Application of [¹¹C]SA4503 to selection of novel σ₁ selective agonists.

INTRODUCTION

The σ₁ligands are considered to be a new class of potential therapeutic agents for several types of central nervous system disorder. Carbon-11-labeled 1-[2-(3,4-dimethoxyphenyl)ethyl]-4-(3-phenylpropyl)piperazine ([¹¹C]SA4503) was shown to be a promising PET ligand for mapping σ(1) receptors, and was applied to measure receptor occupancy with several therapeutic drugs in the living human brain. In this study, we applied this technique for preclinical in vivo screening of novel σ₁ selective agonists.

METHODS

Six newly synthesized piperazine derivatives containing arylalkylamine groups and cyclohexylamine derivatives containing phenyl groups were selected and tested for their in vivo σ₁ receptor binding with [¹¹C]SA4503. The test compounds were administered by intravenous co-injection or oral administration.
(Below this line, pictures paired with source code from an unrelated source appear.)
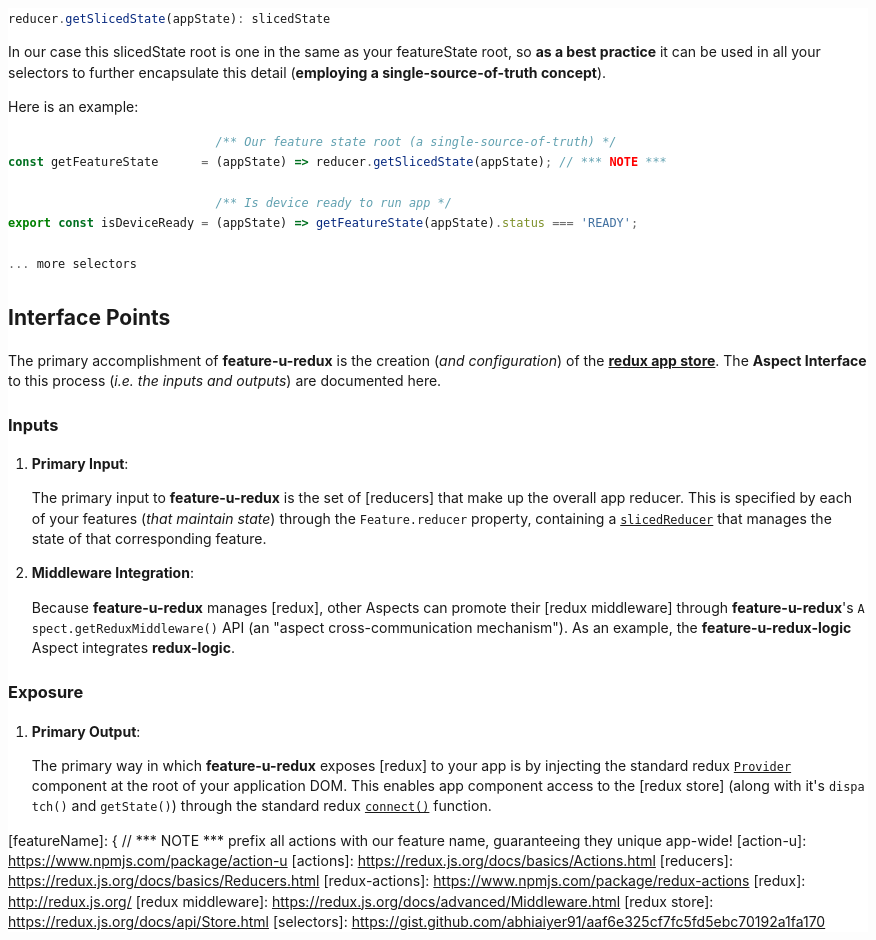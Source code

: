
 ```js
reducer.getSlicedState(appState): slicedState
```

In our case this slicedState root is one in the same as your
featureState root, so **as a best practice** it can be used in all
your selectors to further encapsulate this detail (**employing a
single-source-of-truth concept**).

Here is an example:

```js
                             /** Our feature state root (a single-source-of-truth) */
const getFeatureState      = (appState) => reducer.getSlicedState(appState); // *** NOTE ***

                             /** Is device ready to run app */
export const isDeviceReady = (appState) => getFeatureState(appState).status === 'READY';

... more selectors
```


## Interface Points

The primary accomplishment of **feature-u-redux** is the creation
(_and configuration_) of the [**redux app
store**](https://redux.js.org/docs/api/Store.html).  The **Aspect
Interface** to this process (_i.e. the inputs and outputs_) are
documented here.

### Inputs

1. **Primary Input**:

   The primary input to **feature-u-redux** is the set of [reducers]
   that make up the overall app reducer.  This is specified by each of
   your features (_that maintain state_) through the `Feature.reducer`
   property, containing a [`slicedReducer`](api.md#slicedReducer) that
   manages the state of that corresponding feature.

2. **Middleware Integration**:

   Because **feature-u-redux** manages [redux], other Aspects can
   promote their [redux middleware] through **feature-u-redux**'s
   `Aspect.getReduxMiddleware()` API (an "aspect cross-communication
   mechanism").  As an example, the **feature-u-redux-logic** Aspect
   integrates **redux-logic**.


### Exposure

1. **Primary Output**:

   The primary way in which **feature-u-redux** exposes [redux] to your
   app is by injecting the standard redux
   [`Provider`](https://github.com/reactjs/react-redux/blob/master/docs/api.md#provider-store)
   component at the root of your application DOM.  This enables app
   component access to the [redux store] (along with it's `dispatch()`
   and `getState()`) through the standard redux
   [`connect()`](https://github.com/reactjs/react-redux/blob/master/docs/api.md#connectmapstatetoprops-mapdispatchtoprops-mergeprops-options)
   function.


  [featureName]: { // *** NOTE *** prefix all actions with our feature name, guaranteeing they unique app-wide!
[action-u]:         https://www.npmjs.com/package/action-u
[actions]:          https://redux.js.org/docs/basics/Actions.html
[reducers]:         https://redux.js.org/docs/basics/Reducers.html
[redux-actions]:    https://www.npmjs.com/package/redux-actions
[redux]:            http://redux.js.org/
[redux middleware]: https://redux.js.org/docs/advanced/Middleware.html
[redux store]:      https://redux.js.org/docs/api/Store.html
[selectors]:        https://gist.github.com/abhiaiyer91/aaf6e325cf7fc5fd5ebc70192a1fa170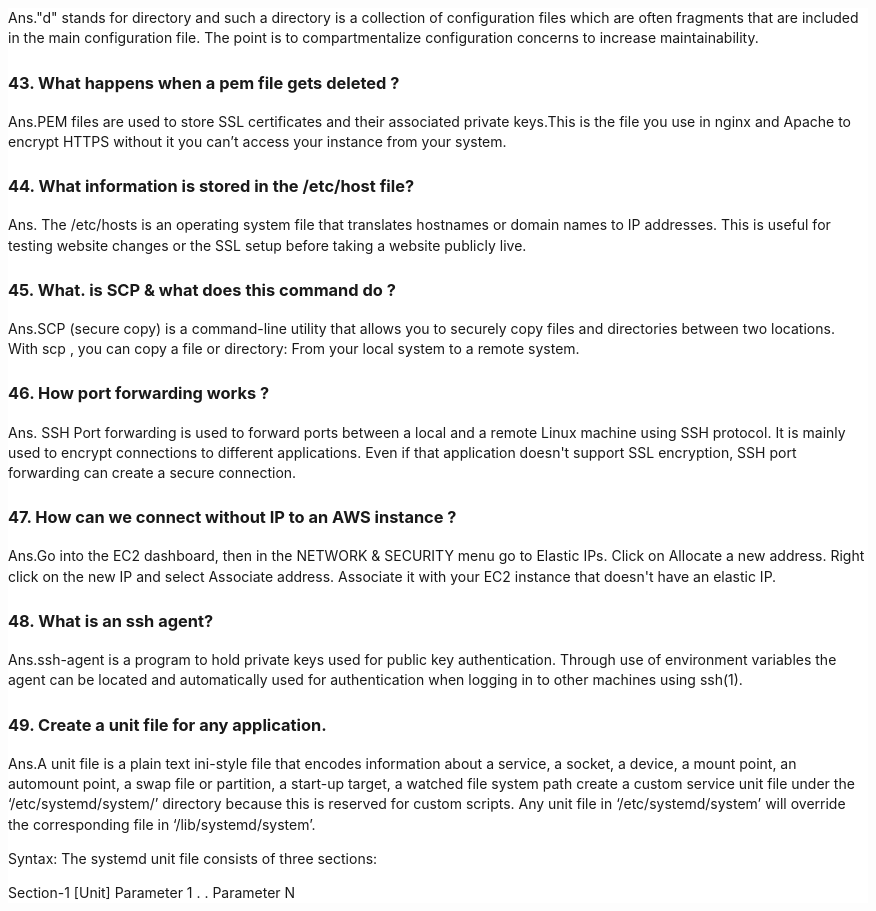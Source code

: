 Ans."d" stands for directory and such a directory is a collection of configuration files which are often fragments that are included in the main configuration file. The point is to compartmentalize configuration concerns to increase maintainability.

### 43. What happens when a pem file gets deleted ?

Ans.PEM files are used to store SSL certificates and their associated private keys.This is the file you use in nginx and Apache to encrypt HTTPS without it you can’t access your instance from your system.

### 44. What information is stored in the /etc/host file?

Ans. The /etc/hosts is an operating system file that translates hostnames or domain names to IP addresses. This is useful for testing website changes or the SSL setup before taking a website publicly live.

### 45. What. is SCP & what does this command do ?

Ans.SCP (secure copy) is a command-line utility that allows you to securely copy files and directories between two locations. With scp , you can copy a file or directory: From your local system to a remote system.

### 46. How port forwarding works ?

Ans. SSH Port forwarding is used to forward ports between a local and a remote Linux machine using SSH protocol. It is mainly used to encrypt connections to different applications. Even if that application doesn't support SSL encryption, SSH port forwarding can create a secure connection.

### 47. How can we connect without IP to an AWS instance ?

Ans.Go into the EC2 dashboard, then in the NETWORK & SECURITY menu go to Elastic IPs. Click on Allocate a new address. Right click on the new IP and select Associate address. Associate it with your EC2 instance that doesn't have an elastic IP.


### 48. What is an ssh agent?

Ans.ssh-agent is a program to hold private keys used for public key authentication. Through use of environment variables the agent can be located and automatically used for authentication when logging in to other machines using ssh(1).

### 49. Create a unit file for any application.

Ans.A unit file is a plain text ini-style file that encodes information about a service, a socket, a device, a mount point, an automount point, a swap file or partition, a start-up target, a watched file system path
create a custom service unit file under the ‘/etc/systemd/system/’ directory because this is reserved for custom scripts. Any unit file in ‘/etc/systemd/system’ will override the corresponding file in ‘/lib/systemd/system’.

Syntax: The systemd unit file consists of three sections:

Section-1 [Unit]
Parameter 1
.
.
Parameter N
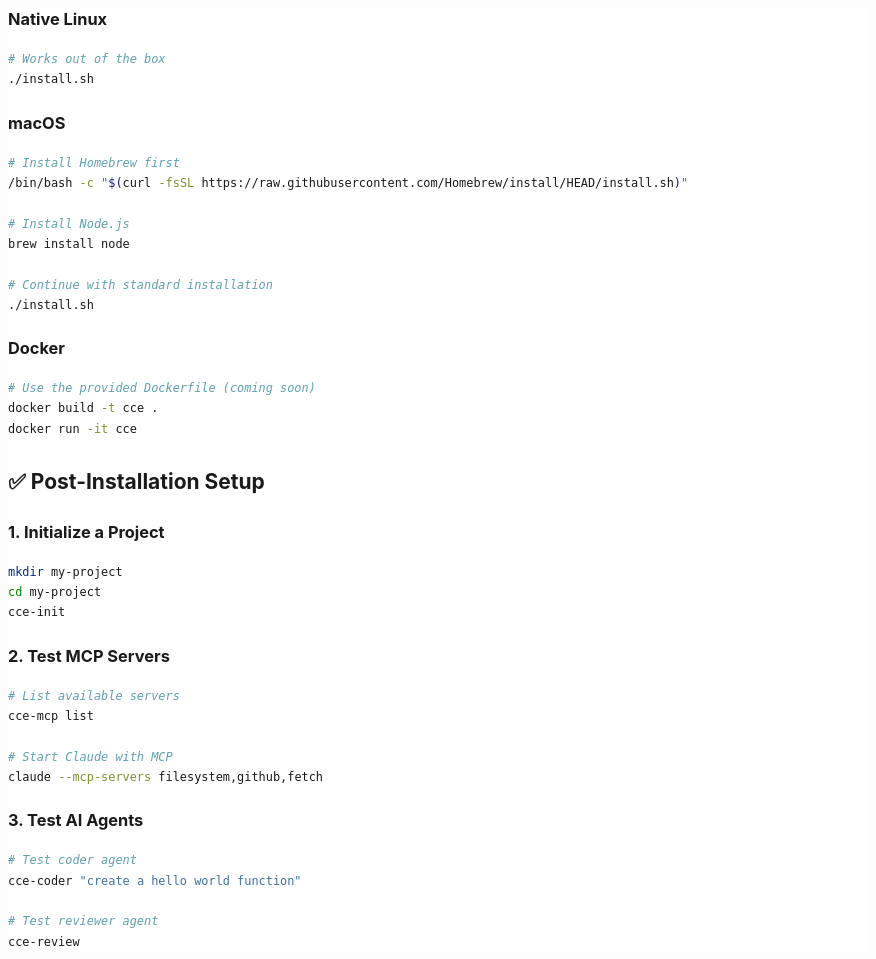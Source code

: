 ### Native Linux
```bash
# Works out of the box
./install.sh
```

### macOS
```bash
# Install Homebrew first
/bin/bash -c "$(curl -fsSL https://raw.githubusercontent.com/Homebrew/install/HEAD/install.sh)"

# Install Node.js
brew install node

# Continue with standard installation
./install.sh
```

### Docker
```bash
# Use the provided Dockerfile (coming soon)
docker build -t cce .
docker run -it cce
```

## ✅ Post-Installation Setup

### 1. Initialize a Project
```bash
mkdir my-project
cd my-project
cce-init
```

### 2. Test MCP Servers
```bash
# List available servers
cce-mcp list

# Start Claude with MCP
claude --mcp-servers filesystem,github,fetch
```

### 3. Test AI Agents
```bash
# Test coder agent
cce-coder "create a hello world function"

# Test reviewer agent
cce-review
```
The in vivo receptor binding of [¹¹C]SA4503 was evaluated by a tissue dissection method at a single time point.

RESULTS

Our in vivo screen identified the most promising candidate of novel σ(1) agonist in the piperazine derivatives. Some correlations between in vitro affinity and in vivo receptor blocking rate were observed when considering oral bioavailability. In vivo receptor blocking of piperazine derivatives after oral administration may be predictable by simple co-injection study.

CONCLUSION

Ligand selection with [¹¹C]SA4503 by the in vivo receptor binding assay was performed successfully. This technique is a practical and high-throughput method that can directly evaluate blood-brain barrier permeability, receptor binding, and bioavailability of drug candidates at the same time.